• **Supplied records**
____
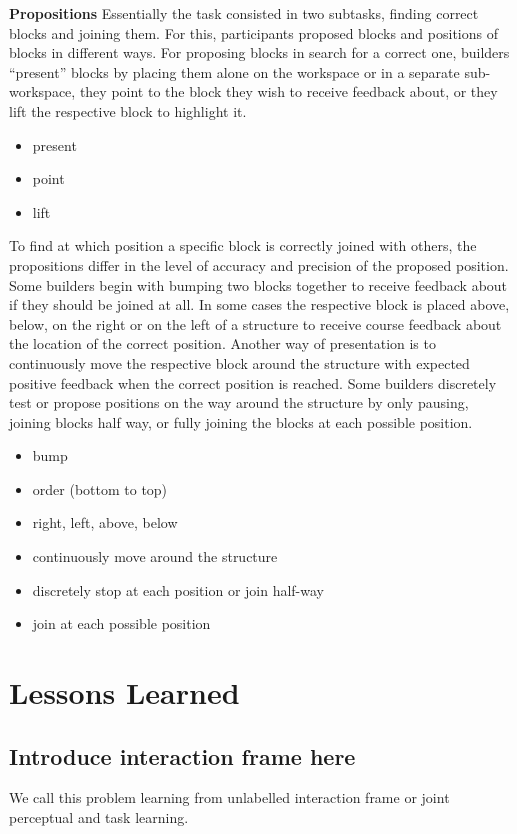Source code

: \textbf{Propositions} Essentially the task consisted in two subtasks, finding correct blocks and joining them. For this, participants proposed blocks and positions of blocks in different ways. For proposing blocks in search for a correct one, builders ``present'' blocks by placing them alone on the workspace or in a separate sub-workspace, they point to the block they wish to receive feedback about, or they lift the respective block to highlight it.
\begin{itemize}
\item present
\item point
\item lift
\end{itemize}
To find at which position a specific block is correctly joined with others, the propositions differ in the level of accuracy and precision of the proposed position. Some builders begin with bumping two blocks together to receive feedback about if they should be joined at all. In some cases the respective block is placed above, below, on the right or on the left of a structure to receive course feedback about the location of the correct position. Another way of presentation is to continuously move the respective block around the structure with expected positive feedback when the correct position is reached. Some builders discretely test or propose positions on the way around the structure by only pausing, joining blocks half way, or fully joining the blocks at each possible position.
\begin{itemize}
\item bump
\item order (bottom to top)
\item right, left, above, below
\item continuously move around the structure
\item discretely stop at each position or join half-way
\item join at each possible position
\end{itemize}

\section{Lessons Learned}

\subsection{Introduce interaction frame here}
We call this problem learning from unlabelled interaction frame or joint perceptual and task learning.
____
• **Task to complete**
The output is to be the material in full and unaltered, with pictures omitted.

• **Worked solution**
Source code

: \textbf{Propositions} Essentially the task consisted in two subtasks, finding correct blocks and joining them. For this, participants proposed blocks and positions of blocks in different ways. For proposing blocks in search for a correct one, builders ``present'' blocks by placing them alone on the workspace or in a separate sub-workspace, they point to the block they wish to receive feedback about, or they lift the respective block to highlight it.
\begin{itemize}
\item present
\item point
\item lift
\end{itemize}
To find at which position a specific block is correctly joined with others, the propositions differ in the level of accuracy and precision of the proposed position. Some builders begin with bumping two blocks together to receive feedback about if they should be joined at all. In some cases the respective block is placed above, below, on the right or on the left of a structure to receive course feedback about the location of the correct position. Another way of presentation is to continuously move the respective block around the structure with expected positive feedback when the correct position is reached. Some builders discretely test or propose positions on the way around the structure by only pausing, joining blocks half way, or fully joining the blocks at each possible position.
\begin{itemize}
\item bump
\item order (bottom to top)
\item right, left, above, below
\item continuously move around the structure
\item discretely stop at each position or join half-way
\item join at each possible position
\end{itemize}

\section{Lessons Learned}

\subsection{Introduce interaction frame here}
We call this problem learning from unlabelled interaction frame or joint perceptual and task learning.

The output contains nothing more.